### TASK TO COMPLETE
Only one stretch of the records below is wanted: the lines from the one holding "label. From reported" through the one holding "given the true". Return it exactly, both ends included.
[[ DATA RECORDS, beginning ]]
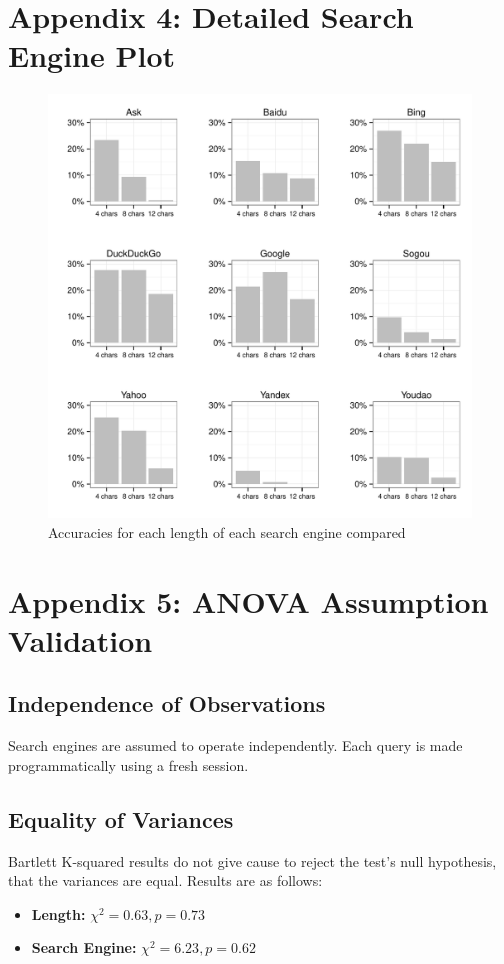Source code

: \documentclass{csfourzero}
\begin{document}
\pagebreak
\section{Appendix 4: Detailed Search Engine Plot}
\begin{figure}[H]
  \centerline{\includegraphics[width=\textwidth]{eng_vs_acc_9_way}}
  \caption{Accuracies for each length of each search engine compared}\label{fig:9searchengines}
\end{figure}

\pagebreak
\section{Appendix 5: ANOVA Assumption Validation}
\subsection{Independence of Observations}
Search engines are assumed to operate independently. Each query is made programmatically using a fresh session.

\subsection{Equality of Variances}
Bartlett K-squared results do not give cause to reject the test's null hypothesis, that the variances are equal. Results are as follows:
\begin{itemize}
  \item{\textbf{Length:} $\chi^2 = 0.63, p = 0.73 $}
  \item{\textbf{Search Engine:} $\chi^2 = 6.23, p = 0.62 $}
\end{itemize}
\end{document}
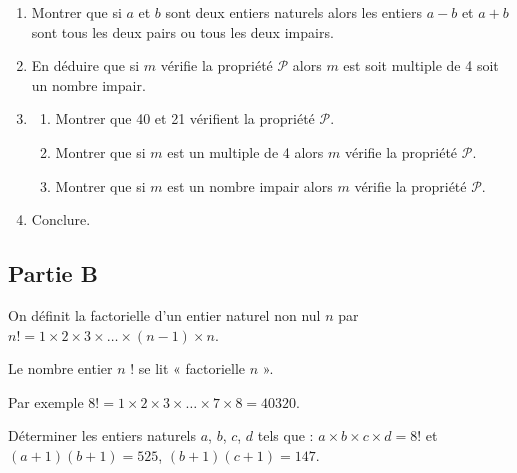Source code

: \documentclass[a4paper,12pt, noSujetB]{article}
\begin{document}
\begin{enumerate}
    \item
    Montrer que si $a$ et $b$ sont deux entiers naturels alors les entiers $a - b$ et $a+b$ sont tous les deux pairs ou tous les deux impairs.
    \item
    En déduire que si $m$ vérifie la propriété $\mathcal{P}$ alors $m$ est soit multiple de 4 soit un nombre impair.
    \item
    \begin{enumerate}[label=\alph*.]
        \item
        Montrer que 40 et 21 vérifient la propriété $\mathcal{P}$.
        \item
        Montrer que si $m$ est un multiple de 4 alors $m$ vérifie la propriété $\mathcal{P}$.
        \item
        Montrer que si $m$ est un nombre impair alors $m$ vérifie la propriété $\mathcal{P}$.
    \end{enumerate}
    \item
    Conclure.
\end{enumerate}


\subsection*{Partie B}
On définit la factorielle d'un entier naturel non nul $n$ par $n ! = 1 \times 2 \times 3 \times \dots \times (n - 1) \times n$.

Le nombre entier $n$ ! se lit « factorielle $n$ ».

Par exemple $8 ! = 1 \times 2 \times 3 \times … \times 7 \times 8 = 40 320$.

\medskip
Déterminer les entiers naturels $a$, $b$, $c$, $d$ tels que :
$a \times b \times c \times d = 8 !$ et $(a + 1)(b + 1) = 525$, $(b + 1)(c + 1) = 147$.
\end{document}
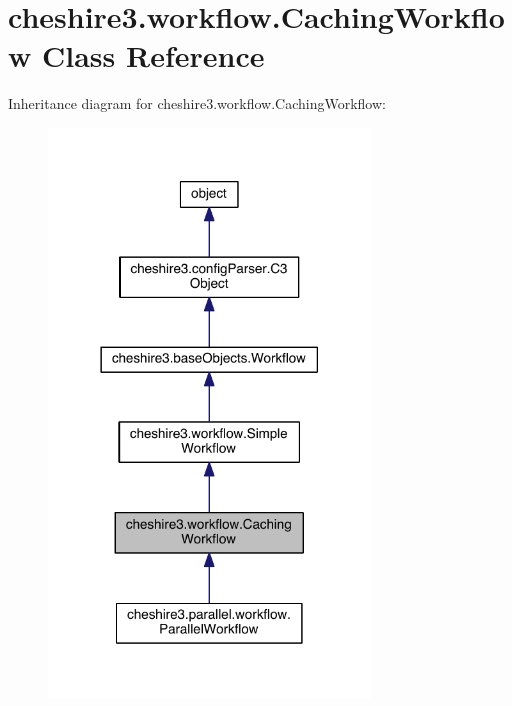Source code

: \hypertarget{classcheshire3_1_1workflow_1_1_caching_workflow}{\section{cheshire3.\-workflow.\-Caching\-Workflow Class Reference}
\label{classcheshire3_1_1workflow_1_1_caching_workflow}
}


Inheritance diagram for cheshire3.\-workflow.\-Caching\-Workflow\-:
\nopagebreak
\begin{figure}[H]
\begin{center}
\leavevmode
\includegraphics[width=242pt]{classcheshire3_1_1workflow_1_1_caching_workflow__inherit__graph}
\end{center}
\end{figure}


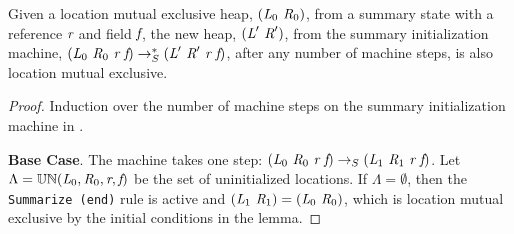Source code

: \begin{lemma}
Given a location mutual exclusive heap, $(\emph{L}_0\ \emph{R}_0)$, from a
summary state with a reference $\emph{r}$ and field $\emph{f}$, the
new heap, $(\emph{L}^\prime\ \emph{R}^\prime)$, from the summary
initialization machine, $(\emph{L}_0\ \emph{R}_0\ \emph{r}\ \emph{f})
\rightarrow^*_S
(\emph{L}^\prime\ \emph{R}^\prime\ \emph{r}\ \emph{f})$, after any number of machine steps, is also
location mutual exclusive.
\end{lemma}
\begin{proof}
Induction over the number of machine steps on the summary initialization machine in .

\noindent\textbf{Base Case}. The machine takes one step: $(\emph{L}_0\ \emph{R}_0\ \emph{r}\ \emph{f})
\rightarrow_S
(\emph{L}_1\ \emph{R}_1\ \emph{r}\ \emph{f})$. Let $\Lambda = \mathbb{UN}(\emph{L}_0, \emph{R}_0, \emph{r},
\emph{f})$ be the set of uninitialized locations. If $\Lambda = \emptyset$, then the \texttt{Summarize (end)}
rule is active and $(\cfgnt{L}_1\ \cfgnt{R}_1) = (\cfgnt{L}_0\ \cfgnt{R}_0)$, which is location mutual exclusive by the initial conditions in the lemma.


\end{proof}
[[ DATA RECORDS, end ]]
[[ DATA RECORDS, beginning ]]
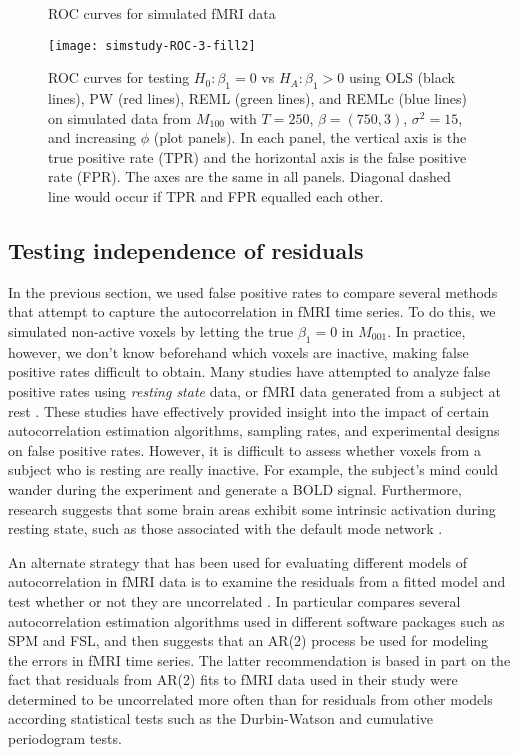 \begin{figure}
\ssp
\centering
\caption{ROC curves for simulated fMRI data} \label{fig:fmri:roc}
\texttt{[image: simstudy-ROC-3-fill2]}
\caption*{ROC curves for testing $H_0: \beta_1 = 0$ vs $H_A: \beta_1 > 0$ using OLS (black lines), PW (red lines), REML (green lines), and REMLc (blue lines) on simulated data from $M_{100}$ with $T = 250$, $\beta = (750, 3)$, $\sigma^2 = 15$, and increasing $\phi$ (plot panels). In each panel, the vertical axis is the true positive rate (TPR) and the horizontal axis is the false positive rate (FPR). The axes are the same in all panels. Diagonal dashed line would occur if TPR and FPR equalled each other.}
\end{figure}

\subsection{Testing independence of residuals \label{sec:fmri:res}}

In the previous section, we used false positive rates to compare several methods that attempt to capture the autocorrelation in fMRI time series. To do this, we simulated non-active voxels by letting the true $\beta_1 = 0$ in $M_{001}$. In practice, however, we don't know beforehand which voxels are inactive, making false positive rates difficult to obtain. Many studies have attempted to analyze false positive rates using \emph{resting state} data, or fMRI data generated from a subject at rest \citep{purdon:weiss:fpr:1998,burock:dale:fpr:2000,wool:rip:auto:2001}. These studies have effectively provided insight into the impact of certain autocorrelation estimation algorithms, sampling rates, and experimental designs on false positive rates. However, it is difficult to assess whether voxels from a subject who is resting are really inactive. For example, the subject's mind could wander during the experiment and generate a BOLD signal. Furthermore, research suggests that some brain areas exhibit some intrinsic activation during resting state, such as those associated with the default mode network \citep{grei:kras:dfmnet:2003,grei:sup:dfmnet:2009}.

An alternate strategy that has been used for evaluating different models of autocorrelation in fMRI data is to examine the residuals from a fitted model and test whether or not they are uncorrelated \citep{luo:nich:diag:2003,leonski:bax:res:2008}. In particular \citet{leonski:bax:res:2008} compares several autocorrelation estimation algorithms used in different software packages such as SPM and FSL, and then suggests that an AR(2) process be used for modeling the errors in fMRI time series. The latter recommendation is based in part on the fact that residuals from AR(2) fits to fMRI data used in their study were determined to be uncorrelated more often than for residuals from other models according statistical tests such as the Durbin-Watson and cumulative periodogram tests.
[[ DATA RECORDS, end ]]
[[ DATA RECORDS, beginning ]]
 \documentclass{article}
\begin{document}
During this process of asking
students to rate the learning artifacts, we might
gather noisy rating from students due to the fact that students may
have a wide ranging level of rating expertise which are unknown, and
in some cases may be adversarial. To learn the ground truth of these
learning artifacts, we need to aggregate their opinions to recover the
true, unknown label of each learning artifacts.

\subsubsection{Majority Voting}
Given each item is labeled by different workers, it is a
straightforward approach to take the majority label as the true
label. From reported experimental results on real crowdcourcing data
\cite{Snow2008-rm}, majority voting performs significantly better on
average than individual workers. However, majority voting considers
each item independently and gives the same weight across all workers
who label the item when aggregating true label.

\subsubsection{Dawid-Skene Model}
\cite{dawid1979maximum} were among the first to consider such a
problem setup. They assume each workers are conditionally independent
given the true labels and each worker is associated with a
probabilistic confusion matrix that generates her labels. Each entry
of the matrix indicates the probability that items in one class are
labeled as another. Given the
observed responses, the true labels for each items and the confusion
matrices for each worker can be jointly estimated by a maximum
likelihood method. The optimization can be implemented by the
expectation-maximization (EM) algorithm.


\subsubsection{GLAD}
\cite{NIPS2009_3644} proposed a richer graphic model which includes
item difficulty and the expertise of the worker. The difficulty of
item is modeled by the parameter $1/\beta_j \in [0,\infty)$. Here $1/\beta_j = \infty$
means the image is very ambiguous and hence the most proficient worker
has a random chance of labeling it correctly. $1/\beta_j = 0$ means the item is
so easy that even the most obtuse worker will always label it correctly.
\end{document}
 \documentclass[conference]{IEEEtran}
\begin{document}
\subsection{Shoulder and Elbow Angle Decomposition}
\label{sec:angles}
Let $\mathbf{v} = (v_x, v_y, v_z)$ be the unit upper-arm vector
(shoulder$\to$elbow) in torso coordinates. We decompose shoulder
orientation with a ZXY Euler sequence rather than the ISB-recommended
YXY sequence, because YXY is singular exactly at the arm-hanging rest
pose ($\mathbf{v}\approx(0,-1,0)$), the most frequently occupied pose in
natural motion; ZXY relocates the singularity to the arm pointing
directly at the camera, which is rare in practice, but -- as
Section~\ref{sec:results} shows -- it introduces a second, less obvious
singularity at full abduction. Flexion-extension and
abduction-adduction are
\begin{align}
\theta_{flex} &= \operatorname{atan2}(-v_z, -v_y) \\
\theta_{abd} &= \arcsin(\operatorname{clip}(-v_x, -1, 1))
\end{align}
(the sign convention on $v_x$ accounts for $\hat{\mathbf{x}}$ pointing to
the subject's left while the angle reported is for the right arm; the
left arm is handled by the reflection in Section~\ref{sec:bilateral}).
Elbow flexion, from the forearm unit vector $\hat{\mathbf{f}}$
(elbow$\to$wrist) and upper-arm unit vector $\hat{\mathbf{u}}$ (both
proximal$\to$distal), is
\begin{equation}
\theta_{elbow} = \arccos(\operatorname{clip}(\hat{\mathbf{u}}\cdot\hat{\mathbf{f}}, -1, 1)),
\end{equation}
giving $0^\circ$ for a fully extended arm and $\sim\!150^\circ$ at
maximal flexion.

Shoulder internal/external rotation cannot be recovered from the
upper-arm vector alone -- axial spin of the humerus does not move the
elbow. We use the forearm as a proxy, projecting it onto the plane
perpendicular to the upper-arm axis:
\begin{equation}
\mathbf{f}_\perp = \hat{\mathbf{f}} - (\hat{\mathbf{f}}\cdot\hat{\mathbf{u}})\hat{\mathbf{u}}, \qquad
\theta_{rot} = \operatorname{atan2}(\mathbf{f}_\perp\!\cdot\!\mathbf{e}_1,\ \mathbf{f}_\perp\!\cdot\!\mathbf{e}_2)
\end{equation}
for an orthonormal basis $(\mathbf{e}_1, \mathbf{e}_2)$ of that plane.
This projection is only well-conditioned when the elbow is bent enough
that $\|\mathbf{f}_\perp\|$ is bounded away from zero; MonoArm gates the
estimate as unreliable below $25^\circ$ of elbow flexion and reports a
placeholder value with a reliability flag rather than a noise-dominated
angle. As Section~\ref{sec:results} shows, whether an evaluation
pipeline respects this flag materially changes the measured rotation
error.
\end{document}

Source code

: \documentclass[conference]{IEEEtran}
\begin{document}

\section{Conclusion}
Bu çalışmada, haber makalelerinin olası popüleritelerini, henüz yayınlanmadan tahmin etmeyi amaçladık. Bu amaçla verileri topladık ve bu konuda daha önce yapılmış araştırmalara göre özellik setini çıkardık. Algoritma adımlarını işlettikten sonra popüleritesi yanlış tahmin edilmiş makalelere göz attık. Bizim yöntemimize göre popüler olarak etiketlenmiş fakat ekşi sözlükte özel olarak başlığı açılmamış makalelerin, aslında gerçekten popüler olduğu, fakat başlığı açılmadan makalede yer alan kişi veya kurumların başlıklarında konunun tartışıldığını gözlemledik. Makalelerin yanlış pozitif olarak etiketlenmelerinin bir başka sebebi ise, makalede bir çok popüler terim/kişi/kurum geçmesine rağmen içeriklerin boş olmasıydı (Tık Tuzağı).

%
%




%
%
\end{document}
[[ DATA RECORDS, end ]]
### SOLUTION FOR THIS EXERCISE
label. From reported experimental results on real crowdcourcing data
\cite{Snow2008-rm}, majority voting performs significantly better on
average than individual workers. However, majority voting considers
each item independently and gives the same weight across all workers
who label the item when aggregating true label.

\subsubsection{Dawid-Skene Model}
\cite{dawid1979maximum} were among the first to consider such a
problem setup. They assume each workers are conditionally independent
given the true labels and each worker is associated with a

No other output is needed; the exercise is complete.